* **ABOUT THIS EXERCISE**
The answer must be a single number: how many lines of the records below hold the word "Data".

>>>>>

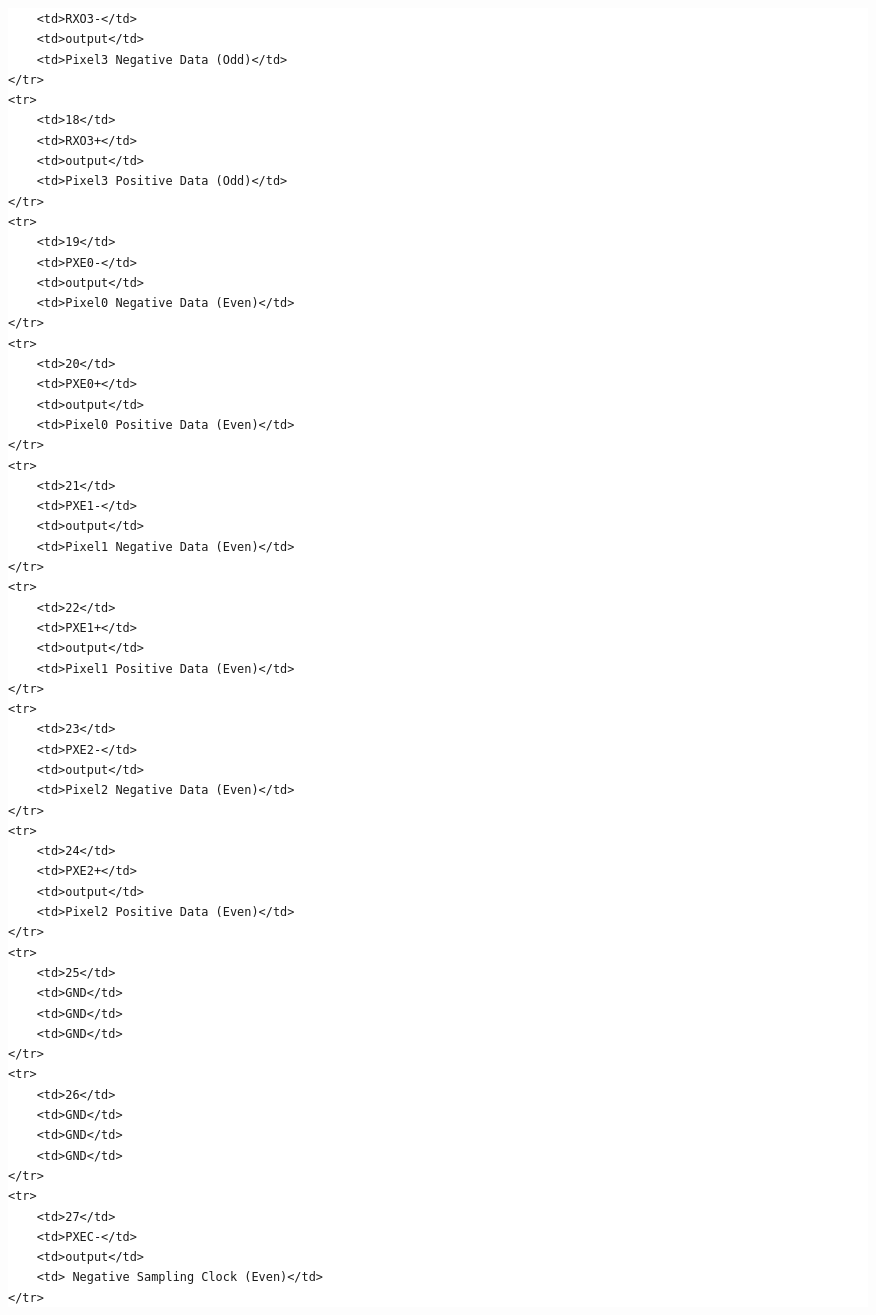         <td>RXO3-</td>
        <td>output</td>
        <td>Pixel3 Negative Data (Odd)</td>
    </tr> 
    <tr>
        <td>18</td>
        <td>RXO3+</td>
        <td>output</td>
        <td>Pixel3 Positive Data (Odd)</td>
    </tr>
    <tr>
        <td>19</td>
        <td>PXE0-</td>
        <td>output</td>
        <td>Pixel0 Negative Data (Even)</td>
    </tr> 
    <tr>
        <td>20</td>
        <td>PXE0+</td>
        <td>output</td>
        <td>Pixel0 Positive Data (Even)</td>
    </tr> 
    <tr>
        <td>21</td>
        <td>PXE1-</td>
        <td>output</td>
        <td>Pixel1 Negative Data (Even)</td>
    </tr> 
    <tr>
        <td>22</td>
        <td>PXE1+</td>
        <td>output</td>
        <td>Pixel1 Positive Data (Even)</td>
    </tr> 
    <tr>
        <td>23</td>
        <td>PXE2-</td>
        <td>output</td>
        <td>Pixel2 Negative Data (Even)</td>
    </tr> 
    <tr>
        <td>24</td>
        <td>PXE2+</td>
        <td>output</td>
        <td>Pixel2 Positive Data (Even)</td>
    </tr>
    <tr>
        <td>25</td>
        <td>GND</td>
        <td>GND</td>
        <td>GND</td>
    </tr> 
    <tr>
        <td>26</td>
        <td>GND</td>
        <td>GND</td>
        <td>GND</td>
    </tr> 
    <tr>
        <td>27</td>
        <td>PXEC-</td>
        <td>output</td>
        <td> Negative Sampling Clock (Even)</td>
    </tr>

<<<<<

* **SOLUTION TO THE EXERCISE**
8